- **Work request**
Of the records that follow, copy only the lines from the line containing "the OCI-image specification._" to the line containing "- **Not specifying", both included, exactly as written.

- **Data supplied**

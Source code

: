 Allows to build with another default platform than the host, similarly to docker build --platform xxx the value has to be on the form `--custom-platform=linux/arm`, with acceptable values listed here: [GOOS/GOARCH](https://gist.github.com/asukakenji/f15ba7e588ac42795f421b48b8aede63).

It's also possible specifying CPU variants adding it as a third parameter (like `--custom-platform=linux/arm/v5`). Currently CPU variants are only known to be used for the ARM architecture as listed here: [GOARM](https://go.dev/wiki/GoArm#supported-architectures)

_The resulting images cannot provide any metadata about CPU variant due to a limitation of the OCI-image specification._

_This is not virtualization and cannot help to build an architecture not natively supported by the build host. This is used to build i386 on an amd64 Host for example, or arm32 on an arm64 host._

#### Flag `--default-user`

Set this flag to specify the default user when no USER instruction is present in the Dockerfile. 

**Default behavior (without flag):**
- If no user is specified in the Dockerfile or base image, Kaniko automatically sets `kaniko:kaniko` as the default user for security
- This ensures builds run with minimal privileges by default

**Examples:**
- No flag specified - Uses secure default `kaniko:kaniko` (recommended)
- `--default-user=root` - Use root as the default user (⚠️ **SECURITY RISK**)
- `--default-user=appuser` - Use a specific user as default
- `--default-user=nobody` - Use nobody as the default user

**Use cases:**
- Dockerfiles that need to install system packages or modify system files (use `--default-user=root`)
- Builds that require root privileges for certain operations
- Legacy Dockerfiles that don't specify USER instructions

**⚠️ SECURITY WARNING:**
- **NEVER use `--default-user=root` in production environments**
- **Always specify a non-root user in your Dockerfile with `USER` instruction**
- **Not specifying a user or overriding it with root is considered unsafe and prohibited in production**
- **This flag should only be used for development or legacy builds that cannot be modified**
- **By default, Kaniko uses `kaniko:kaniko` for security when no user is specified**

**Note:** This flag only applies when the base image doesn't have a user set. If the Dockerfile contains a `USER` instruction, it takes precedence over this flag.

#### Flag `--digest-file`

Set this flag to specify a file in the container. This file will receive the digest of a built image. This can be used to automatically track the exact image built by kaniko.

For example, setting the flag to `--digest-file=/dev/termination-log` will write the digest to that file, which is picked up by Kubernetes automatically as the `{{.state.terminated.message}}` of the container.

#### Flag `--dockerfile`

- **Exercise output**
_The resulting images cannot provide any metadata about CPU variant due to a limitation of the OCI-image specification._

_This is not virtualization and cannot help to build an architecture not natively supported by the build host. This is used to build i386 on an amd64 Host for example, or arm32 on an arm64 host._

#### Flag `--default-user`

Set this flag to specify the default user when no USER instruction is present in the Dockerfile. 

**Default behavior (without flag):**
- If no user is specified in the Dockerfile or base image, Kaniko automatically sets `kaniko:kaniko` as the default user for security
- This ensures builds run with minimal privileges by default

**Examples:**
- No flag specified - Uses secure default `kaniko:kaniko` (recommended)
- `--default-user=root` - Use root as the default user (⚠️ **SECURITY RISK**)
- `--default-user=appuser` - Use a specific user as default
- `--default-user=nobody` - Use nobody as the default user

**Use cases:**
- Dockerfiles that need to install system packages or modify system files (use `--default-user=root`)
- Builds that require root privileges for certain operations
- Legacy Dockerfiles that don't specify USER instructions

**⚠️ SECURITY WARNING:**
- **NEVER use `--default-user=root` in production environments**
- **Always specify a non-root user in your Dockerfile with `USER` instruction**
- **Not specifying a user or overriding it with root is considered unsafe and prohibited in production**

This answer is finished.